Repeat the line that contains "### 3. **مشكلة صفحة استقبال الدفعات** ❌➡️✅" exactly, along with each following line up to and including the last line of the entries.

(Data for the task)

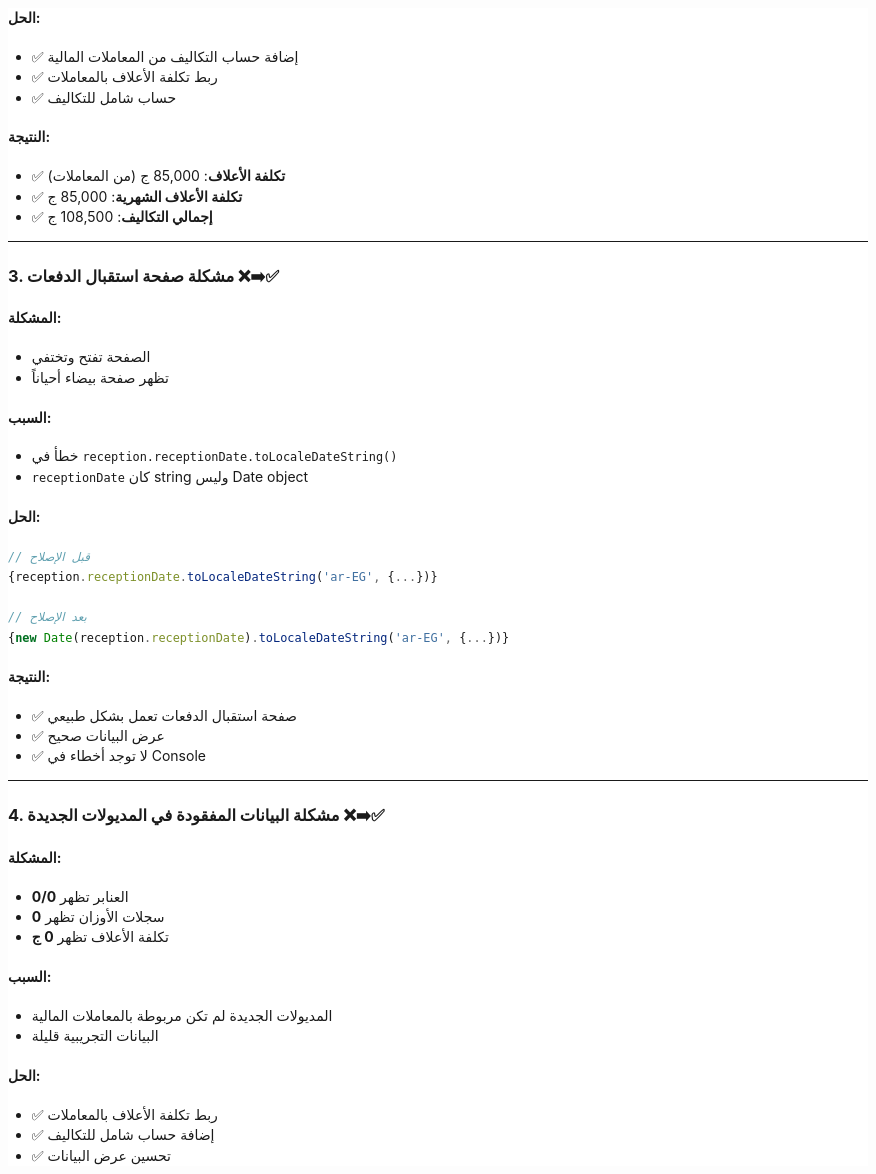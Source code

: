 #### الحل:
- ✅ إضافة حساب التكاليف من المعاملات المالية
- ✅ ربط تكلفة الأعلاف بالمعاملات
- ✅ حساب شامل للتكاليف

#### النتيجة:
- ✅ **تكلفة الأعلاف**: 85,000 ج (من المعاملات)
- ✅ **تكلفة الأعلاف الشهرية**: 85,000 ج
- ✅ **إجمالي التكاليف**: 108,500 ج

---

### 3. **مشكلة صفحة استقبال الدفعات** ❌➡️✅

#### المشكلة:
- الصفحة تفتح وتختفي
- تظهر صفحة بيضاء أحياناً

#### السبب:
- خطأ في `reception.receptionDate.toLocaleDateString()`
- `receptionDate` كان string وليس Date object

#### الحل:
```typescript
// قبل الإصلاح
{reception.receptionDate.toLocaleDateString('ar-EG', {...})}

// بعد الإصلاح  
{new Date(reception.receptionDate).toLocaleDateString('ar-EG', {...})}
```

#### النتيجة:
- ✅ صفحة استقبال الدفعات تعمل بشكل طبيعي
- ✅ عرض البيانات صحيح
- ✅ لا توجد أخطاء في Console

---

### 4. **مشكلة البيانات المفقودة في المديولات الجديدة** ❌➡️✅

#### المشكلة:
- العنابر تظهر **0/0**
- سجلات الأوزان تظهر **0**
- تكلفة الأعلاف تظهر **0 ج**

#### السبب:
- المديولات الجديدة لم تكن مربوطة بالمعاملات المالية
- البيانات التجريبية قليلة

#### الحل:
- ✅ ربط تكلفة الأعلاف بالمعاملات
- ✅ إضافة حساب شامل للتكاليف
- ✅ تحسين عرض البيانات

(End Data for the task)

• [Finished task]
### 3. **مشكلة صفحة استقبال الدفعات** ❌➡️✅

#### المشكلة:
- الصفحة تفتح وتختفي
- تظهر صفحة بيضاء أحياناً

#### السبب:
- خطأ في `reception.receptionDate.toLocaleDateString()`
- `receptionDate` كان string وليس Date object

#### الحل:
```typescript
// قبل الإصلاح
{reception.receptionDate.toLocaleDateString('ar-EG', {...})}

// بعد الإصلاح  
{new Date(reception.receptionDate).toLocaleDateString('ar-EG', {...})}
```

#### النتيجة:
- ✅ صفحة استقبال الدفعات تعمل بشكل طبيعي
- ✅ عرض البيانات صحيح
- ✅ لا توجد أخطاء في Console

---

### 4. **مشكلة البيانات المفقودة في المديولات الجديدة** ❌➡️✅

#### المشكلة:
- العنابر تظهر **0/0**
- سجلات الأوزان تظهر **0**
- تكلفة الأعلاف تظهر **0 ج**

#### السبب:
- المديولات الجديدة لم تكن مربوطة بالمعاملات المالية
- البيانات التجريبية قليلة

#### الحل:
- ✅ ربط تكلفة الأعلاف بالمعاملات
- ✅ إضافة حساب شامل للتكاليف
- ✅ تحسين عرض البيانات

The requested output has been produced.